Después me arrepentí. En realidad no sentía lo que dije. Creo que la gente está en su derecho de pasarlo bien y poner la pasión donde le venga en gana. Creo además que el fútbol le quita tensión a los problemas colectivos y logra lo que por desgracia no consiguen los políticos: que los españoles de distintos colores se enrosquen una misma bandera, la de todos. Esa bandera tantas veces utilizada para esgrimir el palo que la ensarta contra otros compatriotas y que recobra la representatividad y el sentido de unidad que nunca debió perder. Jamás entenderé por qué sólo lo consigue el fútbol. Es más, creo que debería preocuparnos el que no lo consigan otras causas de mayor trascendencia.
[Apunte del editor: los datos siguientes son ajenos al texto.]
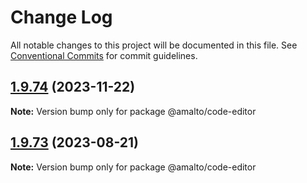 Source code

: # Change Log

All notable changes to this project will be documented in this file. See
[Conventional Commits](https://conventionalcommits.org) for commit guidelines.

## [1.9.74](https://github.com/amalto/platform6-ui-components/compare/@amalto/code-editor@1.9.73...@amalto/code-editor@1.9.74) (2023-11-22)

**Note:** Version bump only for package @amalto/code-editor

## [1.9.73](https://github.com/amalto/platform6-ui-components/compare/@amalto/code-editor@1.9.72...@amalto/code-editor@1.9.73) (2023-08-21)

**Note:** Version bump only for package @amalto/code-editor
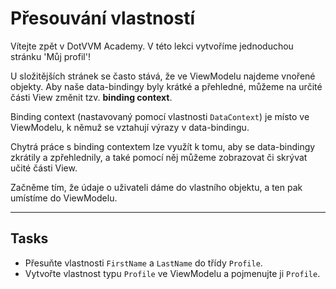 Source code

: ﻿---
Title: Přesouvání vlastností
Moniker: moving-properties
CodeTask:
    Path: 10_moving_properties.csharp.csx
    Default: ProfileDetailViewModel_10.cs
    Correct: ProfileDetailViewModel_20.cs
---

# Přesouvání vlastností

Vítejte zpět v DotVVM Academy. V této lekci vytvoříme jednoduchou stránku 'Můj profil'!

U složitějších stránek se často stává, že ve ViewModelu najdeme vnořené objekty. Aby naše data-bindingy byly krátké a přehledné, můžeme na určité části View změnit tzv. __binding context__.

Binding context (nastavovaný pomocí vlastnosti `DataContext`) je místo ve ViewModelu, k němuž se vztahují výrazy v data-bindingu. 

Chytrá práce s binding contextem lze využít k tomu, aby se data-bindingy zkrátily a zpřehlednily, a také pomocí něj můžeme zobrazovat či skrývat učité části View.

Začněme tím, že údaje o uživateli dáme do vlastního objektu, a ten pak umístíme do ViewModelu.

---

## Tasks

- Přesuňte vlastnosti `FirstName` a `LastName` do třídy `Profile`.
- Vytvořte vlastnost typu `Profile` ve ViewModelu a pojmenujte ji `Profile`.
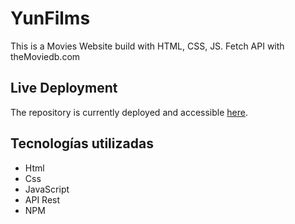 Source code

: # YunFilms

This is a Movies Website build with HTML, CSS, JS. Fetch API with theMoviedb.com 

## Live Deployment

The repository is currently deployed and accessible [here](https://jonathanavp7.github.io/movies-website/). 

## Tecnologías utilizadas

 - Html
 - Css
 - JavaScript
 - API Rest
 - NPM

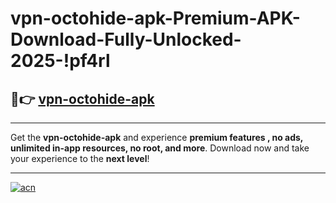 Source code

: # vpn-octohide-apk-Premium-APK-Download-Fully-Unlocked-2025-!pf4rl

## 🚀👉 [vpn-octohide-apk](https://bnuloh.esa.edu.pl?title=vpn-octohide-apk&ref=pf4rl)

---

Get the **vpn-octohide-apk** and experience **premium features , no ads, unlimited in-app resources, no root, and more**. Download now and take your experience to the **next level**!

---

[![acn](https://i.imgur.com/s9jy2pZ.png)](https://bnuloh.esa.edu.pl?title=vpn-octohide-apk&ref=pf4rl)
Pero lo cierto es que hubo banderas nacionales en territorios tan poco habituados a los colores patrios como el casco viejo de Bilbao o la Diagonal de Barcelona.

Y hubo mucho más, a mi entender. Hubo banderas en Tirso Molina, banderas españolas agitadas por centenares de africanos, negros como el carbón, que recorrieron el barrio multirracial de Lavapiés celebrando una victoria que también sentían suya.

Todo eso lo ha logrado la selección española de fútbol, y no seré yo el descreído que le quite el mérito. Sólo por eso, y aunque lamente que no sepamos darle ese tratamiento épico a nuestros artistas y científicos, creo que sus 23 componentes ya merecen la gloria que les han dispensado. Por lo que sé y por lo que me cuentan son deportistas muy jóvenes, todavía ilusionados y aún sin malear por quienes suelen manejar los hilos de ese negocio balompédico que con tanta frecuencia apesta.

La Eurocopa ha sido por encima de todo una gran satisfacción colectiva en un momento en el que este país lo necesitaba como el comer. Una alegría que han sabido gestionar y enaltecer los comunicadores de Cuatro y la cadena SER. Su exhibición de profesionalidad merecería otra copa de igual tamaño. Ellos lograron que un descreído del fútbol como yo traicionara sus desafectos y les prestara atención para ver y escuchar los últimos quince minutos de aquel histórico partido. No me arrepentí, y además tranquilice a mi madre, que siempre vela por mi equilibrio mental. Por eso no le he dicho todavía que el fútbol me sigue sin gustar.